● Task statement: Could you copy every entry exactly, with nothing changed?

* * *

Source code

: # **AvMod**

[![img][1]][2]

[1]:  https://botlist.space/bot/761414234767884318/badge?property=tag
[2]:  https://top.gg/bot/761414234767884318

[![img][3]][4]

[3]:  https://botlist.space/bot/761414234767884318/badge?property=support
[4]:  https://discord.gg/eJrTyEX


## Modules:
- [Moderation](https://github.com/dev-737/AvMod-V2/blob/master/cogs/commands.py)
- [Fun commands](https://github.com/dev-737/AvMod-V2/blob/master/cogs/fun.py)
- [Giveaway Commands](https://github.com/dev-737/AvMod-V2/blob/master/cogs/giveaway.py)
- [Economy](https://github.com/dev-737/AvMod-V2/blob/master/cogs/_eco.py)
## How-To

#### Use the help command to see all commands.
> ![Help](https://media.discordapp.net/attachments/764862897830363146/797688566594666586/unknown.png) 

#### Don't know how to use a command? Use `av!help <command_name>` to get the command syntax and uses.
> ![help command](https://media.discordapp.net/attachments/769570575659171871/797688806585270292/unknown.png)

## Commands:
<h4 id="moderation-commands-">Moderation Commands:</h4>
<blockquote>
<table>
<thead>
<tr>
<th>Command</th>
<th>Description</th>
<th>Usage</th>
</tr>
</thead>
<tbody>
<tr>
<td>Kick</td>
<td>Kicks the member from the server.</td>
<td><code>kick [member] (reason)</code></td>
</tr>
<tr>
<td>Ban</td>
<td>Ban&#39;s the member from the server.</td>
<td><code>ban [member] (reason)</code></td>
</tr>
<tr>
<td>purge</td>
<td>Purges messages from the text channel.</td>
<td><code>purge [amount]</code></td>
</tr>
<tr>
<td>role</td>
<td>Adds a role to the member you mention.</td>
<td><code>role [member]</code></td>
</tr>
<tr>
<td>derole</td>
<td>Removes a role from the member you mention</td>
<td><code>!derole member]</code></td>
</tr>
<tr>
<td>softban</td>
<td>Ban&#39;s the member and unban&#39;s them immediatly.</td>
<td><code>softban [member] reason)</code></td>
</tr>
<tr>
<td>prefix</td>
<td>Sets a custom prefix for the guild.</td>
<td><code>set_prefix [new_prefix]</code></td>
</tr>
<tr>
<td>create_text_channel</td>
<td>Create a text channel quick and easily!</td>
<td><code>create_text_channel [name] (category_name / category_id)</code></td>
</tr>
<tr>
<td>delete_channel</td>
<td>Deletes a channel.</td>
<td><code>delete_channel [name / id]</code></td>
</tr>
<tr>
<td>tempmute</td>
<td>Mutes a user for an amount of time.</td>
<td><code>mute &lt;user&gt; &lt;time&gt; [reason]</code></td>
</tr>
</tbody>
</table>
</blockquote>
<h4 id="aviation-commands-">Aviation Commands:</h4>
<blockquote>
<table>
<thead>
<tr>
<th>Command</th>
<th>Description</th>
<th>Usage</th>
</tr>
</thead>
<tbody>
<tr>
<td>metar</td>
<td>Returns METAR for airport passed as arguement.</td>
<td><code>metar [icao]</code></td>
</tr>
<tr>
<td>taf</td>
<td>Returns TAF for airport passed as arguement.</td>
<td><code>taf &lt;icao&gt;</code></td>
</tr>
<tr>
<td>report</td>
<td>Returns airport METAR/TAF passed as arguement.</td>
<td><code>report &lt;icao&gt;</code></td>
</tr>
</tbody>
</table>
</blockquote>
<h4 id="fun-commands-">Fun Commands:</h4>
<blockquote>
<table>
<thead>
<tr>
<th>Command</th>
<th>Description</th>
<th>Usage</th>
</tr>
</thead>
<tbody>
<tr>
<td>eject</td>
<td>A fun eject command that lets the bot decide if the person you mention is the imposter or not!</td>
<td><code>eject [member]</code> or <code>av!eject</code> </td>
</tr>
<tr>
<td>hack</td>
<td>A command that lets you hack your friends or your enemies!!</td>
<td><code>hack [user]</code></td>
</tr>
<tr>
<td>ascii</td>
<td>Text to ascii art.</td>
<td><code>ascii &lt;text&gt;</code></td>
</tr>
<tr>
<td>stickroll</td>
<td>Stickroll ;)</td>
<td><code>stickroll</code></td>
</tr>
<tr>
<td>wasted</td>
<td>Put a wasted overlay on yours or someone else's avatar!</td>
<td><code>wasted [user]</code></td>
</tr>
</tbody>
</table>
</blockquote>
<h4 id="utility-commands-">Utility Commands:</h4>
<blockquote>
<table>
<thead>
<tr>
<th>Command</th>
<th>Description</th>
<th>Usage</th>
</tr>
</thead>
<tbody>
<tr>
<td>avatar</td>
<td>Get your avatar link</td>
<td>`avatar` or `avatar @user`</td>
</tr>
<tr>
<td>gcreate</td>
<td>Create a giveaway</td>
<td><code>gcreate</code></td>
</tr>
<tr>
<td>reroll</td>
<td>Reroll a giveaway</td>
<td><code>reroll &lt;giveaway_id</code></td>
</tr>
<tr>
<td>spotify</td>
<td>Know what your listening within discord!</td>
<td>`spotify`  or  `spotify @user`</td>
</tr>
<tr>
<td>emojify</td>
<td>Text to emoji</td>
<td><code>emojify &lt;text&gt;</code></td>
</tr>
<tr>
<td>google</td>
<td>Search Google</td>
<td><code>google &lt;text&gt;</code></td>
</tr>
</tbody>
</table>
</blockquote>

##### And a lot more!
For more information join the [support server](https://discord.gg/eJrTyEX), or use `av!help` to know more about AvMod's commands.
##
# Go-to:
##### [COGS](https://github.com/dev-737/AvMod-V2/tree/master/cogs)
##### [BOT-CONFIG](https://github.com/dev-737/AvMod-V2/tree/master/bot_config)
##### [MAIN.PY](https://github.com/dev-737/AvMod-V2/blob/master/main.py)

* * *

● Result of this task:
Source code

: # **AvMod**

[![img][1]][2]

[1]:  https://botlist.space/bot/761414234767884318/badge?property=tag
[2]:  https://top.gg/bot/761414234767884318

[![img][3]][4]

[3]:  https://botlist.space/bot/761414234767884318/badge?property=support
[4]:  https://discord.gg/eJrTyEX


## Modules:
- [Moderation](https://github.com/dev-737/AvMod-V2/blob/master/cogs/commands.py)
- [Fun commands](https://github.com/dev-737/AvMod-V2/blob/master/cogs/fun.py)
- [Giveaway Commands](https://github.com/dev-737/AvMod-V2/blob/master/cogs/giveaway.py)
- [Economy](https://github.com/dev-737/AvMod-V2/blob/master/cogs/_eco.py)
## How-To

#### Use the help command to see all commands.
> ![Help](https://media.discordapp.net/attachments/764862897830363146/797688566594666586/unknown.png) 

#### Don't know how to use a command? Use `av!help <command_name>` to get the command syntax and uses.
> ![help command](https://media.discordapp.net/attachments/769570575659171871/797688806585270292/unknown.png)

## Commands:
<h4 id="moderation-commands-">Moderation Commands:</h4>
<blockquote>
<table>
<thead>
<tr>
<th>Command</th>
<th>Description</th>
<th>Usage</th>
</tr>
</thead>
<tbody>
<tr>
<td>Kick</td>
<td>Kicks the member from the server.</td>
<td><code>kick [member] (reason)</code></td>
</tr>
<tr>
<td>Ban</td>
<td>Ban&#39;s the member from the server.</td>
<td><code>ban [member] (reason)</code></td>
</tr>
<tr>
<td>purge</td>
<td>Purges messages from the text channel.</td>
<td><code>purge [amount]</code></td>
</tr>
<tr>
<td>role</td>
<td>Adds a role to the member you mention.</td>
<td><code>role [member]</code></td>
</tr>
<tr>
<td>derole</td>
<td>Removes a role from the member you mention</td>
<td><code>!derole member]</code></td>
</tr>
<tr>
<td>softban</td>
<td>Ban&#39;s the member and unban&#39;s them immediatly.</td>
<td><code>softban [member] reason)</code></td>
</tr>
<tr>
<td>prefix</td>
<td>Sets a custom prefix for the guild.</td>
<td><code>set_prefix [new_prefix]</code></td>
</tr>
<tr>
<td>create_text_channel</td>
<td>Create a text channel quick and easily!</td>
<td><code>create_text_channel [name] (category_name / category_id)</code></td>
</tr>
<tr>
<td>delete_channel</td>
<td>Deletes a channel.</td>
<td><code>delete_channel [name / id]</code></td>
</tr>
<tr>
<td>tempmute</td>
<td>Mutes a user for an amount of time.</td>
<td><code>mute &lt;user&gt; &lt;time&gt; [reason]</code></td>
</tr>
</tbody>
</table>
</blockquote>
<h4 id="aviation-commands-">Aviation Commands:</h4>
<blockquote>
<table>
<thead>
<tr>
<th>Command</th>
<th>Description</th>
<th>Usage</th>
</tr>
</thead>
<tbody>
<tr>
<td>metar</td>
<td>Returns METAR for airport passed as arguement.</td>
<td><code>metar [icao]</code></td>
</tr>
<tr>
<td>taf</td>
<td>Returns TAF for airport passed as arguement.</td>
<td><code>taf &lt;icao&gt;</code></td>
</tr>
<tr>
<td>report</td>
<td>Returns airport METAR/TAF passed as arguement.</td>
<td><code>report &lt;icao&gt;</code></td>
</tr>
</tbody>
</table>
</blockquote>
<h4 id="fun-commands-">Fun Commands:</h4>
<blockquote>
<table>
<thead>
<tr>
<th>Command</th>
<th>Description</th>
<th>Usage</th>
</tr>
</thead>
<tbody>
<tr>
<td>eject</td>
<td>A fun eject command that lets the bot decide if the person you mention is the imposter or not!</td>
<td><code>eject [member]</code> or <code>av!eject</code> </td>
</tr>
<tr>
<td>hack</td>
<td>A command that lets you hack your friends or your enemies!!</td>
<td><code>hack [user]</code></td>
</tr>
<tr>
<td>ascii</td>
<td>Text to ascii art.</td>
<td><code>ascii &lt;text&gt;</code></td>
</tr>
<tr>
<td>stickroll</td>
<td>Stickroll ;)</td>
<td><code>stickroll</code></td>
</tr>
<tr>
<td>wasted</td>
<td>Put a wasted overlay on yours or someone else's avatar!</td>
<td><code>wasted [user]</code></td>
</tr>
</tbody>
</table>
</blockquote>
<h4 id="utility-commands-">Utility Commands:</h4>
<blockquote>
<table>
<thead>
<tr>
<th>Command</th>
<th>Description</th>
<th>Usage</th>
</tr>
</thead>
<tbody>
<tr>
<td>avatar</td>
<td>Get your avatar link</td>
<td>`avatar` or `avatar @user`</td>
</tr>
<tr>
<td>gcreate</td>
<td>Create a giveaway</td>
<td><code>gcreate</code></td>
</tr>
<tr>
<td>reroll</td>
<td>Reroll a giveaway</td>
<td><code>reroll &lt;giveaway_id</code></td>
</tr>
<tr>
<td>spotify</td>
<td>Know what your listening within discord!</td>
<td>`spotify`  or  `spotify @user`</td>
</tr>
<tr>
<td>emojify</td>
<td>Text to emoji</td>
<td><code>emojify &lt;text&gt;</code></td>
</tr>
<tr>
<td>google</td>
<td>Search Google</td>
<td><code>google &lt;text&gt;</code></td>
</tr>
</tbody>
</table>
</blockquote>

##### And a lot more!
For more information join the [support server](https://discord.gg/eJrTyEX), or use `av!help` to know more about AvMod's commands.
##
# Go-to:
##### [COGS](https://github.com/dev-737/AvMod-V2/tree/master/cogs)
##### [BOT-CONFIG](https://github.com/dev-737/AvMod-V2/tree/master/bot_config)
##### [MAIN.PY](https://github.com/dev-737/AvMod-V2/blob/master/main.py)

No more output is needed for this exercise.